Where should I update or clean the watchdog with freeRTOs?

DominusDRR · October 26, 2021, 1:39pm

Hi.

It is the first time that I’m using freeRTOs for a project.

In all the projects that we commercialize, we activate the watchdog and always restart it in the main super loop of the code as follows:

int main ( void )
{
    /* Initialize all modules, including application(s). */
    SYS_Initialize ( NULL );

   
    while ( true )
    {
        /* Maintain state machines of all polled modules. */
        SYS_Tasks ( );
        WDTCONbits.WDTCLRKEY =  0x5743; // <-------- reset WDT
    }

    /* Execution should not come here during normal operation */

    return ( EXIT_FAILURE );
}

With freeRTOs, I don’t know where there is a super loop or something similar.

I’ve tried looking for the ‘while’ of the Scheduler, but can’t find it.

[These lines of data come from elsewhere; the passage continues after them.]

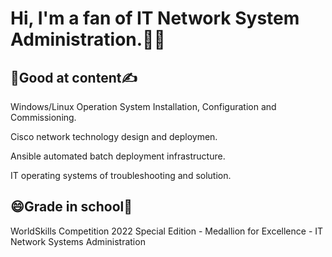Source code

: # Hi, I'm a fan of IT Network System Administration.:wave::wave:

## :face_with_head_bandage:Good at content:writing_hand:
<p>Windows/Linux Operation System Installation, Configuration and Commissioning.</p>
<p>Cisco network technology design and deploymen.</p>
<p>Ansible automated batch deployment infrastructure.</p>
<p>IT operating systems of troubleshooting and solution.</p>

## :smile:Grade in school:tada:
WorldSkills Competition 2022 Special Edition - Medallion for Excellence - IT Network Systems Administration
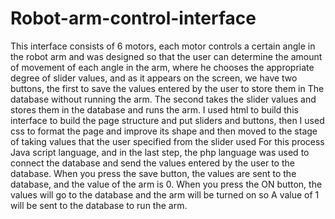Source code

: # Robot-arm-control-interface
This interface consists of 6 motors, each motor controls a certain angle in the robot arm and was designed so that the user can determine the amount of movement of each angle in the arm, where he chooses the appropriate degree of slider values, and as it appears on the screen, we have two buttons, the first to save the values entered by the user to store them in The database without running the arm. The second takes the slider values and stores them in the database and runs the arm. I used html to build this interface to build the page structure and put sliders and buttons, then I used css to format the page and improve its shape and then moved to the stage of taking values that the user specified from the slider used For this process Java script language, and in the last step, the php language was used to connect the database and send the values entered by the user to the database. When you press the save button, the values are sent to the database, and the value of the arm is 0. When you press the ON button, the values will go to the database and the arm will be turned on so A value of 1 will be sent to the database to run the arm.
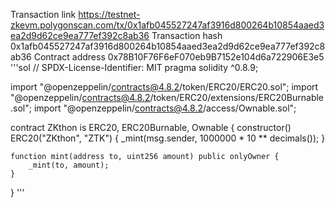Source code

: Transaction link https://testnet-zkevm.polygonscan.com/tx/0x1afb045527247af3916d800264b10854aaed3ea2d9d62ce9ea777ef392c8ab36
Transaction hash 0x1afb045527247af3916d800264b10854aaed3ea2d9d62ce9ea777ef392c8ab36
Contract address 0x78B10F76F6eF070eb9B7152e104d6a722906E3e5
'''sol
// SPDX-License-Identifier: MIT
pragma solidity ^0.8.9;

import "@openzeppelin/contracts@4.8.2/token/ERC20/ERC20.sol";
import "@openzeppelin/contracts@4.8.2/token/ERC20/extensions/ERC20Burnable.sol";
import "@openzeppelin/contracts@4.8.2/access/Ownable.sol";

contract ZKthon is ERC20, ERC20Burnable, Ownable {
    constructor() ERC20("ZKthon", "ZTK") {
        _mint(msg.sender, 1000000 * 10 ** decimals());
    }

    function mint(address to, uint256 amount) public onlyOwner {
        _mint(to, amount);
    }
}
'''
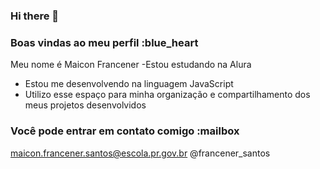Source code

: ### Hi there 👋
### Boas vindas ao meu perfil :blue_heart
Meu nome é Maicon Francener 
-Estou estudando na Alura
- Estou me desenvolvendo na linguagem JavaScript
- Utilizo esse espaço para minha organização e compartilhamento dos meus projetos desenvolvidos
### Você pode entrar em contato comigo :mailbox

maicon.francener.santos@escola.pr.gov.br
@francener_santos
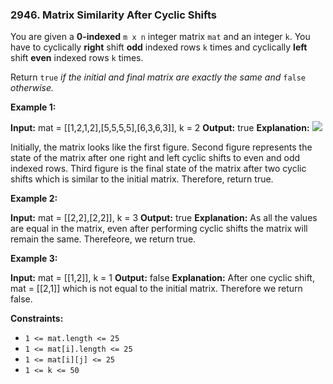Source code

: ### 2946\. Matrix Similarity After Cyclic Shifts

You are given a **0-indexed** `m x n` integer matrix `mat` and an integer `k`. You have to cyclically **right** shift **odd** indexed rows `k` times and cyclically **left** shift **even** indexed rows `k` times.

Return `true` _if the initial and final matrix are exactly the same and_ `false` _otherwise._

**Example 1:**

**Input:** mat = \[\[1,2,1,2\],\[5,5,5,5\],\[6,3,6,3\]\], k = 2
**Output:** true
**Explanation:**
![](https://assets.leetcode.com/uploads/2023/10/29/similarmatrix.png)

Initially, the matrix looks like the first figure. 
Second figure represents the state of the matrix after one right and left cyclic shifts to even and odd indexed rows.
Third figure is the final state of the matrix after two cyclic shifts which is similar to the initial matrix.
Therefore, return true.

**Example 2:**

**Input:** mat = \[\[2,2\],\[2,2\]\], k = 3
**Output:** true
**Explanation:** As all the values are equal in the matrix, even after performing cyclic shifts the matrix will remain the same. Therefeore, we return true.

**Example 3:**

**Input:** mat = \[\[1,2\]\], k = 1
**Output:** false
**Explanation:** After one cyclic shift, mat = \[\[2,1\]\] which is not equal to the initial matrix. Therefore we return false.

**Constraints:**

*   `1 <= mat.length <= 25`
*   `1 <= mat[i].length <= 25`
*   `1 <= mat[i][j] <= 25`
*   `1 <= k <= 50`
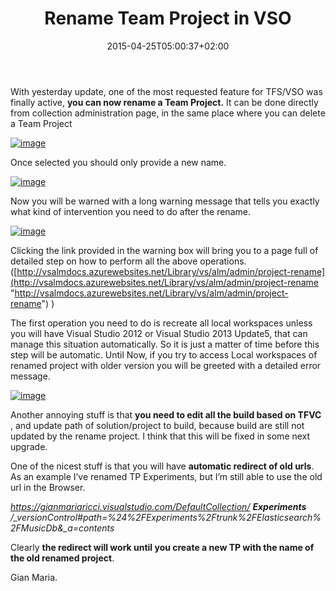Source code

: ﻿---
title: "Rename Team Project in VSO"
description: ""
date: 2015-04-25T05:00:37+02:00
draft: false
tags: [VSO]
categories: [Team Foundation Server]
---
With yesterday update, one of the most requested feature for TFS/VSO was finally active,  **you can now rename a Team Project.** It can be done directly from collection administration page, in the same place where you can delete a Team Project

[![image](http://www.codewrecks.com/blog/wp-content/uploads/2015/04/image_thumb6.png "image")](http://www.codewrecks.com/blog/wp-content/uploads/2015/04/image6.png)

Once selected you should only provide a new name.

[![image](http://www.codewrecks.com/blog/wp-content/uploads/2015/04/image_thumb7.png "image")](http://www.codewrecks.com/blog/wp-content/uploads/2015/04/image7.png)

Now you will be warned with a long warning message that tells you exactly what kind of intervention you need to do after the rename.

[![image](http://www.codewrecks.com/blog/wp-content/uploads/2015/04/image_thumb8.png "image")](http://www.codewrecks.com/blog/wp-content/uploads/2015/04/image8.png)

Clicking the link provided in the warning box will bring you to a page full of detailed step on how to perform all the above operations. ([http://vsalmdocs.azurewebsites.net/Library/vs/alm/admin/project-rename](http://vsalmdocs.azurewebsites.net/Library/vs/alm/admin/project-rename "http://vsalmdocs.azurewebsites.net/Library/vs/alm/admin/project-rename") )

The first operation you need to do is recreate all local workspaces unless you will have Visual Studio 2012 or Visual Studio 2013 Update5, that can manage this situation automatically. So it is just a matter of time before this step will be automatic. Until Now, if you try to access Local workspaces of renamed project with older version you will be greeted with a detailed error message.

[![image](http://www.codewrecks.com/blog/wp-content/uploads/2015/04/image_thumb9.png "image")](http://www.codewrecks.com/blog/wp-content/uploads/2015/04/image9.png)

Another annoying stuff is that **you need to edit all the build based on TFVC** , and update path of solution/project to build, because build are still not updated by the rename project. I think that this will be fixed in some next upgrade.

One of the nicest stuff is that you will have **automatic redirect of old urls**. As an example I’ve renamed TP Experiments, but I’m still able to use the old url in the Browser.

*https://gianmariaricci.visualstudio.com/DefaultCollection/ **Experiments** /\_versionControl#path=%24%2FExperiments%2Ftrunk%2FElasticsearch%2FMusicDb&\_a=contents*

Clearly **the redirect will work until you create a new TP with the name of the old renamed project**.

Gian Maria.
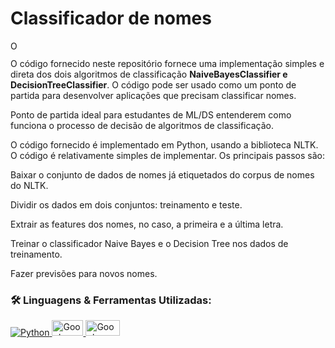 # Classificador de nomes

<a href="https://colab.research.google.com/github/adsLopess/classificador_de_nomes/blob/main/classificador_de_nomes.ipynb" target="_blank"><img height="14" alt="Open in Colab" src = "https://colab.research.google.com/assets/colab-badge.svg"></a>

O código fornecido neste repositório fornece uma implementação simples e direta dos dois algoritmos de classificação **NaiveBayesClassifier e DecisionTreeClassifier**. O código pode ser usado como um ponto de partida para desenvolver aplicações que precisam classificar nomes.

Ponto de partida ideal para estudantes de ML/DS entenderem como funciona o processo de decisão de algoritmos de classificação.

O código fornecido é implementado em Python, usando a biblioteca NLTK. O código é relativamente simples de implementar. Os principais passos são:

Baixar o conjunto de dados de nomes já etiquetados do corpus de nomes do NLTK.

Dividir os dados em dois conjuntos: treinamento e teste.

Extrair as features dos nomes, no caso, a primeira e a última letra.

Treinar o classificador Naive Bayes e o Decision Tree nos dados de treinamento.

Fazer previsões para novos nomes.


### 🛠 Linguagens & Ferramentas Utilizadas:

<p align="left">  
  <a href="https://www.python.org/" target="_blank"> <img alt="Python" src="https://img.shields.io/badge/python%20-%2314354C.svg?&style=for-the-badge&logo=python&logoColor=white" title="Python" /> </a> 
  <a href="https://colab.google/" target="_blank"> <img alt="Google-Colab" src="https://encrypted-tbn0.gstatic.com/images?q=tbn:ANd9GcQs-0TOT6ij4kYqAO6gXMwcbCfH0qkbQ-G3xg&usqp=CAU" title="NLTK" height="25" width="50" /> </a>
  <a href="https://colab.google/" target="_blank"> <img alt="Google-Colab" src="https://seekvectors.com/files/download/348b8e2b10e1b01cd8a05a36426d64bf.jpg" title="Colab" height="25" width="55" /> </a>
  
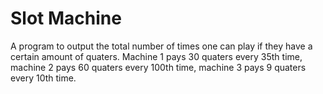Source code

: # Slot Machine
A program to output the total number of times one can play if they have a certain amount of quaters. Machine 1 pays 30 quaters every 35th time, machine 2 pays 60 quaters every 100th time, machine 3 pays 9 quaters every 10th time.
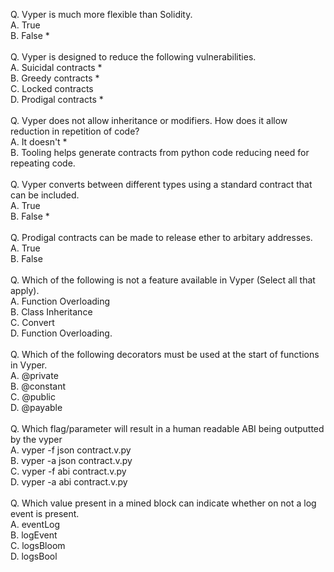 Q. Vyper is much more flexible than Solidity.<br>
A. True<br>
B. False *<br>
<br/>
Q. Vyper is designed to reduce the following vulnerabilities.<br/>
A. Suicidal contracts *<br/>
B. Greedy contracts *<br/>
C. Locked contracts<br/>
D. Prodigal contracts *<br/>
<br/>
Q. Vyper does not allow inheritance or modifiers. How does it allow reduction in repetition of code?<br/>
A. It doesn't *<br/>
B. Tooling helps generate contracts from python code reducing need for repeating code.<br/>
<br/>
Q. Vyper converts between different types using a standard contract that can be included.<br/>
A. True<br/>
B. False *<br/>
<br/>
Q. Prodigal contracts can be made to release ether to arbitary addresses. <br>
A. True <br>
B. False<br>
<br>
Q. Which of the following is not a feature available in Vyper (Select all that apply).<br>
A. Function Overloading<br>
B. Class Inheritance<br>
C. Convert<br>
D. Function Overloading.<br>
<br>
Q. Which of the following decorators must be used at the start of functions in Vyper.<br>
A. @private<br>
B. @constant<br>
C. @public<br>
D. @payable<br>
<br>
Q. Which flag/parameter will result in a human readable ABI being outputted by the vyper<br>
A. vyper -f json contract.v.py<br>
B. vyper -a json contract.v.py<br>
C. vyper -f abi contract.v.py<br>
D. vyper -a abi contract.v.py<br>
<br>
Q. Which value present in a mined block can indicate whether on not a log event is present.<br>
A. eventLog<br>
B. logEvent<br>
C. logsBloom<br>
D. logsBool<br>
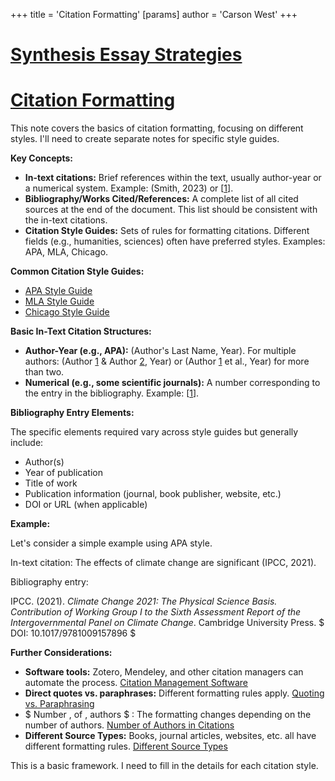 +++
 title = 'Citation Formatting'
[params]
	author = 'Carson West'
+++
# [Synthesis Essay Strategies](./../synthesis-essay-strategies/)
# [Citation Formatting](./../citation-formatting/)

This note covers the basics of citation formatting, focusing on different styles.  I'll need to create separate notes for specific style guides.

**Key Concepts:**

* **In-text citations:**  Brief references within the text, usually author-year or a numerical system.  Example: (Smith, 2023) or [[1](./../[1/)].
* **Bibliography/Works Cited/References:** A complete list of all cited sources at the end of the document.  This list should be consistent with the in-text citations.
* **Citation Style Guides:**  Sets of rules for formatting citations.  Different fields (e.g., humanities, sciences) often have preferred styles.  Examples: APA, MLA, Chicago.


**Common Citation Style Guides:**

* [APA Style Guide](./../apa-style-guide/)
* [MLA Style Guide](./../mla-style-guide/)
* [Chicago Style Guide](./../chicago-style-guide/)


**Basic In-Text Citation Structures:**

* **Author-Year (e.g., APA):**  (Author's Last Name, Year).  For multiple authors: (Author [1](./../1/) & Author [2](./../2/), Year) or (Author [1](./../1/) et al., Year) for more than two.
* **Numerical (e.g., some scientific journals):**  A number corresponding to the entry in the bibliography.  Example: [[1](./../[1/)].

**Bibliography Entry Elements:**

The specific elements required vary across style guides but generally include:

* Author(s)
* Year of publication
* Title of work
* Publication information (journal, book publisher, website, etc.)
* DOI or URL (when applicable)


**Example:**

Let's consider a simple example using APA style.

In-text citation:  The effects of climate change are significant (IPCC, 2021).

Bibliography entry:

IPCC. (2021). *Climate Change 2021: The Physical Science Basis. Contribution of Working Group I to the Sixth Assessment Report of the Intergovernmental Panel on Climate Change*. Cambridge University Press.   $ DOI: 10.1017/9781009157896 $ 


**Further Considerations:**

* **Software tools:**  Zotero, Mendeley, and other citation managers can automate the process. [Citation Management Software](./../citation-management-software/)
* **Direct quotes vs. paraphrases:**  Different formatting rules apply. [Quoting vs. Paraphrasing](./../quoting-vs.-paraphrasing/)
*  $ Number \, of \, authors $ :  The formatting changes depending on the number of authors.  [Number of Authors in Citations](./../number-of-authors-in-citations/)
* **Different Source Types:** Books, journal articles, websites, etc. all have different formatting rules. [Different Source Types](./../different-source-types/)


This is a basic framework.  I need to fill in the details for each citation style.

An option, not so good, would be to put it in the loop of one of the tasks:

/* Handle for the APPTCPIPSERVER_Tasks. */
TaskHandle_t xAPPTCPIPSERVER_Tasks;

void _APPTCPIPSERVER_Tasks(  void *pvParameters  )
{   
    while(1)
    {
        WDTCONbits.WDTCLRKEY =  0x5743; // <-------- reset WDT
        APPTCPIPSERVER_Tasks();
    }
}

Any comment or suggestion is welcome.

RAc · October 26, 2021, 2:03pm

Impossible to say in general. It strongly depends on your system architecture - if you can guarantee a time limit on all CPU bound computations in your system, it’s much easier than if any computation has a high variance in computational spikes.

A few rules, but none of that is cast in stone:

If you retrigger the watch dog in an ISR, you won’t catch infinite CPU bound loops within tasks which account or a lot of problems that are supposed to be addressed by the WD in the first place
Try to place the WD retrigger in a task that has a pri above all tasks that can legitimatly hold the CPU for indeterminable amounts of time such as the network task (Network loads are by definition indeterministic)
You may want to combine your WD with software watchdogs. Ie there could be one task that’ll reset the unit unless retriggered by your worker tasks (provided again that your worker tasks only execute determinstic computations in the regular case); in order to prevent that task from being subject to starvation itself, it’s also a good place to itself disarm the MCU WD.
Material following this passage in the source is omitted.